(Items from a data source)
· · · · · · ·
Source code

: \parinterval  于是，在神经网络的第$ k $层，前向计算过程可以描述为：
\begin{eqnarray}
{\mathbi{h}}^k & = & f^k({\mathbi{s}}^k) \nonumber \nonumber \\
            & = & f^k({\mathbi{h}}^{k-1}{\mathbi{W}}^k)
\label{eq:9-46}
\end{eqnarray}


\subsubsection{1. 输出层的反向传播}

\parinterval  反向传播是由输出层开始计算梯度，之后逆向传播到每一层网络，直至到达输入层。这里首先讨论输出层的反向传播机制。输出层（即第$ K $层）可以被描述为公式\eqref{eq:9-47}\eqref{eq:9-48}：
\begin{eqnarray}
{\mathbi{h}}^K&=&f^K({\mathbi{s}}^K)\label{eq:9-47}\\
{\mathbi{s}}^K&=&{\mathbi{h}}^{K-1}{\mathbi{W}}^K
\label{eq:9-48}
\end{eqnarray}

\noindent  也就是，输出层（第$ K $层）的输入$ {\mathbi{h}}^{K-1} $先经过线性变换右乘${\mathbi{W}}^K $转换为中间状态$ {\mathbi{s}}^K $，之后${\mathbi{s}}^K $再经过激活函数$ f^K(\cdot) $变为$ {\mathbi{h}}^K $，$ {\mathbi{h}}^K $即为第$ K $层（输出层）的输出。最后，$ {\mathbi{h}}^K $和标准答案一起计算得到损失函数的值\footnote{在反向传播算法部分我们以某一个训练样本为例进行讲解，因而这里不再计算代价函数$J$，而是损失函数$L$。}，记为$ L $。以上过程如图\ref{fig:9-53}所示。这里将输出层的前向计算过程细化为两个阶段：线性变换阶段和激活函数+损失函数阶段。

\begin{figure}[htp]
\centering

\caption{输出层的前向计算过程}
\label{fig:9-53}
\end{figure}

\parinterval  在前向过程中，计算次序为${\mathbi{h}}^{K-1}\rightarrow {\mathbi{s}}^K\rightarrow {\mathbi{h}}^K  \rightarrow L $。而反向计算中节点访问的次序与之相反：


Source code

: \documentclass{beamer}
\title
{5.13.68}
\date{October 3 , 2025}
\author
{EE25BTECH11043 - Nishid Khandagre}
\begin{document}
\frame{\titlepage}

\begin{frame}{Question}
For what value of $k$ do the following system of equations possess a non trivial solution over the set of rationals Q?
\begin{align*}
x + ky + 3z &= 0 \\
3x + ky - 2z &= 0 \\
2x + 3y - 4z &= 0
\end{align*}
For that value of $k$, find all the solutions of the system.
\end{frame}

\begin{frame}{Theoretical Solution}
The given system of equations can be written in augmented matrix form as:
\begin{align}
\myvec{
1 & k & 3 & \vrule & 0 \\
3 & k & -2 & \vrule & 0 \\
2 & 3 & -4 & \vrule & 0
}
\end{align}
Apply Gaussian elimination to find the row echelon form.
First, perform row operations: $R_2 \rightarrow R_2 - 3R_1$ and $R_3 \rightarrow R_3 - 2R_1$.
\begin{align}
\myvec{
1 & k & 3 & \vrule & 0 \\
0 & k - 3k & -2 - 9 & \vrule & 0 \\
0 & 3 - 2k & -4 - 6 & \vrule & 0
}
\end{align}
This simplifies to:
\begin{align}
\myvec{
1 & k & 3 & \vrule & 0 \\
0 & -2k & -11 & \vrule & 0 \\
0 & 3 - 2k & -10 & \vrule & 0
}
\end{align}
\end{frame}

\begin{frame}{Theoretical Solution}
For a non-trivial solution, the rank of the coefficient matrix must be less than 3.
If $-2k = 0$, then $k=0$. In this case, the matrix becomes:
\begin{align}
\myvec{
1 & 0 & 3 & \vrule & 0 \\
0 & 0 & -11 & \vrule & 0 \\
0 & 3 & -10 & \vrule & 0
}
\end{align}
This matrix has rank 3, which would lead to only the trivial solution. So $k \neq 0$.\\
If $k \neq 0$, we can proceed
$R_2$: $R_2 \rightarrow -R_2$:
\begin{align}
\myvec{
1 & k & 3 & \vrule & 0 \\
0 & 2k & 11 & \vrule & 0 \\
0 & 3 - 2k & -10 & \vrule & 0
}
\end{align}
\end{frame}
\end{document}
· · · · · · ·
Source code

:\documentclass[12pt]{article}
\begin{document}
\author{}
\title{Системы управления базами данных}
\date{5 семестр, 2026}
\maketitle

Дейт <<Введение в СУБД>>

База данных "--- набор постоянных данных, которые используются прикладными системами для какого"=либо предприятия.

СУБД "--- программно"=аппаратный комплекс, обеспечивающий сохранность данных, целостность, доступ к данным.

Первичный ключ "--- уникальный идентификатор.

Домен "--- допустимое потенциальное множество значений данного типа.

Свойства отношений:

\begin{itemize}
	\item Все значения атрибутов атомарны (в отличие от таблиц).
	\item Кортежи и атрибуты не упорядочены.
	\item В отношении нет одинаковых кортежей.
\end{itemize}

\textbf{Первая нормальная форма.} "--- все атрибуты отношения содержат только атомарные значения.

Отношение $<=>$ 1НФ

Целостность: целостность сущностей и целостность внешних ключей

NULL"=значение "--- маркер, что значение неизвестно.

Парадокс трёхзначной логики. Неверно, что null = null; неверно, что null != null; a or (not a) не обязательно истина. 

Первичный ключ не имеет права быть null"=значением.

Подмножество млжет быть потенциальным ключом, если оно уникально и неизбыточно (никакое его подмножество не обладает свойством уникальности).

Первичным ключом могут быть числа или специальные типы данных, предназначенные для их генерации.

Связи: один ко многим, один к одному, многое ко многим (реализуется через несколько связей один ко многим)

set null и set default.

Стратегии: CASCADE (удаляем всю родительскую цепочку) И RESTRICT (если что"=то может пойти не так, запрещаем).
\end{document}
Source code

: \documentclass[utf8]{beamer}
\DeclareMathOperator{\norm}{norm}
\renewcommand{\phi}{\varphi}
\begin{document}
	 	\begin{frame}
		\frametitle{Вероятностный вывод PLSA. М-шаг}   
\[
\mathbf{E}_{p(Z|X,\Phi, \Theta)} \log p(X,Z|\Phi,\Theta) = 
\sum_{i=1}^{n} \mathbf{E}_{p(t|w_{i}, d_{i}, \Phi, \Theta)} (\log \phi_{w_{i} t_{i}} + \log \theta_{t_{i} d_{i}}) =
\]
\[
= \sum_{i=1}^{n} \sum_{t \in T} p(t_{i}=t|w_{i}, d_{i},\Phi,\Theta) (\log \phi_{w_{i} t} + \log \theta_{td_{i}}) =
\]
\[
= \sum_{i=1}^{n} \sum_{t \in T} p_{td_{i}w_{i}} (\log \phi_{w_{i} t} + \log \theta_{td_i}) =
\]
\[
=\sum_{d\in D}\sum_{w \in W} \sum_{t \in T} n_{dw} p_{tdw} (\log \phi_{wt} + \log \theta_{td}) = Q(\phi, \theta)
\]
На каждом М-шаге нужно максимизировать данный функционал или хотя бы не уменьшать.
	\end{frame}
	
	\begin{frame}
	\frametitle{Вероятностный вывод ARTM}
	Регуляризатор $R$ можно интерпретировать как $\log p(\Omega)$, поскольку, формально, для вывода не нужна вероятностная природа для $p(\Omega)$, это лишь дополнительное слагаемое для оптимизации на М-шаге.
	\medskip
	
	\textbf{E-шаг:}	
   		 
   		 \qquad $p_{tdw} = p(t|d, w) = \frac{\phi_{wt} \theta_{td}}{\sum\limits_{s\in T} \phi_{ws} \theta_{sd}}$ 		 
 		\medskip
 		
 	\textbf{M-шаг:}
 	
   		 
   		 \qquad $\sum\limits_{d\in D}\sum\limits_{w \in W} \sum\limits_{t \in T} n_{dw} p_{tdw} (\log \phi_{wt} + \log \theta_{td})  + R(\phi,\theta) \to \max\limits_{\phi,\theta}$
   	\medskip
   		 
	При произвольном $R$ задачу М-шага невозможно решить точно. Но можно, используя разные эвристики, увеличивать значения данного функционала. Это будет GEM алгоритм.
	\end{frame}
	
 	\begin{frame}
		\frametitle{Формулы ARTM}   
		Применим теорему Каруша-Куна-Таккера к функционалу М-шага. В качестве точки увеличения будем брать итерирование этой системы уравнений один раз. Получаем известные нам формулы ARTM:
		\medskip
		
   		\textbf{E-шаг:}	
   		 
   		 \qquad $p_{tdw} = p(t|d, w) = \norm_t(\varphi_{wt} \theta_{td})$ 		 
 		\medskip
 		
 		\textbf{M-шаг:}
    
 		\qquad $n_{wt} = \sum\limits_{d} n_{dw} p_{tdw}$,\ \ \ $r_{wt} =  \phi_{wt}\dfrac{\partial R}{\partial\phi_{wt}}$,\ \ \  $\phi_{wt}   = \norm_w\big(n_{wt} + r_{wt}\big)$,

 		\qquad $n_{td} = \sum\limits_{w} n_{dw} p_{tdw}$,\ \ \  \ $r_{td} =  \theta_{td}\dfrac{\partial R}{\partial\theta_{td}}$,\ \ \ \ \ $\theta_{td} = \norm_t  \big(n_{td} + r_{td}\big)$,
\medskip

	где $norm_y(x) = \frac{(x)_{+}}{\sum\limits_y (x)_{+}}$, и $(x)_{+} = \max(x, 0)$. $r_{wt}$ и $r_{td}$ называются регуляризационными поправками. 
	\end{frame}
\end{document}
· · · · · · ·
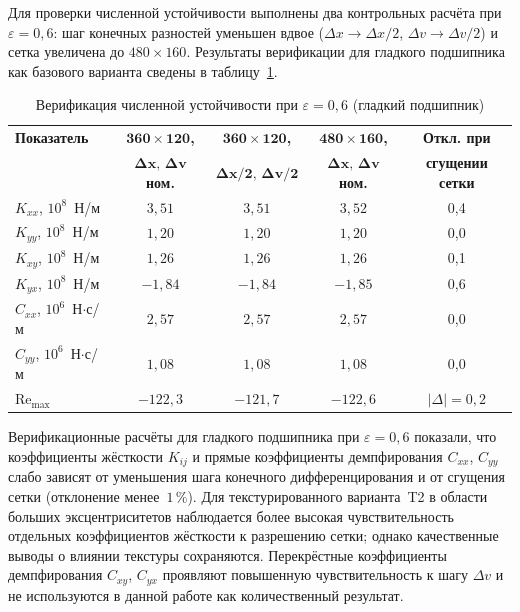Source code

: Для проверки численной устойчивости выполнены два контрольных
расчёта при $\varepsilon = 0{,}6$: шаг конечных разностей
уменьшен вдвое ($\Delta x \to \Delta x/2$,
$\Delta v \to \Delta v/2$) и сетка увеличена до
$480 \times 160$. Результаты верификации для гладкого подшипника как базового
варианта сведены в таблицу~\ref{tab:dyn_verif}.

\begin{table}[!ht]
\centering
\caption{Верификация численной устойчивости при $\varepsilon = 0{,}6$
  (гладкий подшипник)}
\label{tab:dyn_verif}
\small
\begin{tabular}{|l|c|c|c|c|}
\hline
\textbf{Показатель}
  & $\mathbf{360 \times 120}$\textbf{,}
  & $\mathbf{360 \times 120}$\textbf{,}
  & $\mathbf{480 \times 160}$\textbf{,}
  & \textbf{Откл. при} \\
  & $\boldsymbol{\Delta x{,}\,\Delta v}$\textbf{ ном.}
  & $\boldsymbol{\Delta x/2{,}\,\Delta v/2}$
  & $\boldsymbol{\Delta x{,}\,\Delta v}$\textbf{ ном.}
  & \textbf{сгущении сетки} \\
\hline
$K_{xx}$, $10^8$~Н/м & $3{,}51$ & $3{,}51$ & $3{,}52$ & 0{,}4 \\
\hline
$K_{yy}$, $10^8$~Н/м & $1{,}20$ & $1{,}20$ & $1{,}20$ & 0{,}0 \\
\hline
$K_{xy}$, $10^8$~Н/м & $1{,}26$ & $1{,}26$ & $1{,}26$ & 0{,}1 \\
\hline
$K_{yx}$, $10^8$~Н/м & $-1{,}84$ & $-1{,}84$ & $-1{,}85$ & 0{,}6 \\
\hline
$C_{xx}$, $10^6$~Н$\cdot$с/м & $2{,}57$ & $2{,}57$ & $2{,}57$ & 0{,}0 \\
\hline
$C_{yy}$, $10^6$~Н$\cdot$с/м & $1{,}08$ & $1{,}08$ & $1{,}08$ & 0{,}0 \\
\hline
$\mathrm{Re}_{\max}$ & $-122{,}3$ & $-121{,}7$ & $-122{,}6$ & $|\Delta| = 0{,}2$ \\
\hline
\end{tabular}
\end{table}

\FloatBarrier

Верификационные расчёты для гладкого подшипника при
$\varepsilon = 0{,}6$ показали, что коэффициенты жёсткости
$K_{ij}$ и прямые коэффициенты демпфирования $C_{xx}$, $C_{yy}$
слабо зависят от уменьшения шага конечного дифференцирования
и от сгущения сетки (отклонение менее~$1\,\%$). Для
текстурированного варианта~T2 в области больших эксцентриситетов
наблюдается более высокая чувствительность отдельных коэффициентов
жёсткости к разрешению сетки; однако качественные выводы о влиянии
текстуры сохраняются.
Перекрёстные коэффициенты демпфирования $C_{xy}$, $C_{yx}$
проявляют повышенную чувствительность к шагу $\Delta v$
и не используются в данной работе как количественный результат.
· · · · · · ·
AIM OF THE EXERCISE: Filter the records down to the lines that contain the string "данных", and copy those lines.

RESPONSE TO THIS TASK:
\title{Системы управления базами данных}
База данных "--- набор постоянных данных, которые используются прикладными системами для какого"=либо предприятия.
СУБД "--- программно"=аппаратный комплекс, обеспечивающий сохранность данных, целостность, доступ к данным.
Первичным ключом могут быть числа или специальные типы данных, предназначенные для их генерации.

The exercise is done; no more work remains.